Photographie / L'Abat-Jour présente la belle série "Passager" d'Arnaud Brihay. Un photographe de l'entre-deux, et de la suggestion poétique et visuelle.
L'œuvre d'Arnaud Brihay (né en 1972 en Belgique, vivant à Lyon depuis une vingtaine d'années) vibre de ses usages fréquents de la saturation (de lumières, de couleurs) et du flou. Saturations et flou qui nimbent ses photographies d'une étrangeté tour à tour attirante ou inquiétante. Ses déserts d'Arabie Saoudite, par exemple, sont écrasants de chaleur orangée, et ses errances en Irlande se retrouvent comme engluées dans une matière lumineuse fondante... Les "saturations" du photographe peuvent relever encore de l'ordre de la matière (terre, sable, herbes...), de formes géométriques accumulées, de feuillages et de ramages particulièrement denses... L'œil ici hallucine la réalité, c'est-à-dire la tord, l'épuise, la métamorphose, l'arrache au réel et l'y confronte en même temps.
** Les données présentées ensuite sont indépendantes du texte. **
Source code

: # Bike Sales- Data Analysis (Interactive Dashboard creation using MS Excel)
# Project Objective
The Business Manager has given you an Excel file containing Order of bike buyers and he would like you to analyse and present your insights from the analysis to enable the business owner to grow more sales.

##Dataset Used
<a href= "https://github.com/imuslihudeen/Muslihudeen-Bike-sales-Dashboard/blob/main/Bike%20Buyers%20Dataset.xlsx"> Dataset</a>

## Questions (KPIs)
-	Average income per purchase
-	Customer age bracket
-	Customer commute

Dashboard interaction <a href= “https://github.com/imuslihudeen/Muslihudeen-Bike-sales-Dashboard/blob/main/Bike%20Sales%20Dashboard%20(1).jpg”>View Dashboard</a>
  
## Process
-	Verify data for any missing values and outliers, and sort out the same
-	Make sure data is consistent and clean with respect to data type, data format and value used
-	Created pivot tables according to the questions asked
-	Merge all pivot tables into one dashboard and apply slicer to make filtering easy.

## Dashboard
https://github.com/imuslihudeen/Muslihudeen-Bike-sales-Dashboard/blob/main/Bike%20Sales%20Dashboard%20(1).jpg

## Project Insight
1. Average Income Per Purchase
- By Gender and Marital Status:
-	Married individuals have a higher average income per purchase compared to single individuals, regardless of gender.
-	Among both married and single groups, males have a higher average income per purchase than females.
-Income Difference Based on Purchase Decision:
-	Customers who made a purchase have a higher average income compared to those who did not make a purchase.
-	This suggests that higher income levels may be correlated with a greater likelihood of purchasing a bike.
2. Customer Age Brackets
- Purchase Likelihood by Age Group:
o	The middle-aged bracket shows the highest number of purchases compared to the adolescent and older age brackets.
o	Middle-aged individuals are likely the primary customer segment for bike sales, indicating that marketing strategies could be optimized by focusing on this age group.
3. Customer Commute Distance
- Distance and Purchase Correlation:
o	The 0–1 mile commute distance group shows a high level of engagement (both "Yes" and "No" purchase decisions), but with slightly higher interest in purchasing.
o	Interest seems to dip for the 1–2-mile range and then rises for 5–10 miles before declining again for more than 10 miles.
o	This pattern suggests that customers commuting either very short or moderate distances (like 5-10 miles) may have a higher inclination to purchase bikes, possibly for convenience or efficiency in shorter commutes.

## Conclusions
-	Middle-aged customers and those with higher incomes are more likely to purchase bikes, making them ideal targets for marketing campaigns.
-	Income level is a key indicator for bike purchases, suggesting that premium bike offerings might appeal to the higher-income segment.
Dans des chambres d'hôtel, des cabines d'avion, des taxis, dans des rues ou des couloirs, Arnaud Brihay capte ainsi des fragrances, des éclats, des énigmes.
Déplacements
Au-delà de quelques tâtonnements artistiques et facilités stylistiques, vite oubliés, Arnaud Brihay prend des risques plastiques et réussit souvent à tout emporter par l'émotion, la rencontre visuelle inattendue entre des motifs, la suggestion à teneur parfois mélancolique... Il montrera à l'Abat-Jour sa série Passager, terme où l'on peut entendre à la fois sa vie personnelle de voyageur invétéré, et le passage existentiel et temporel des formes, des lieux, des êtres. Tout est en mouvement incertain, et le "narcissisme", l'identité de l'artiste s'arrache à elle-même dans le déplacement concret à l'étranger, comme dans le déplacement du regard : pour entrer dans cette zone floue et ontologiquement dangereuse d'un entre-deux, entre soi-même et l'Autre, entre la réalité et son hallucination. À l'instar de cette silhouette humaine marchant dans un couloir (de métro ?) à Moscou, au sein de ce passage tissé de mouvement, de lumière floue, d'aplats verts et d'un sol carrelé mal ajusté.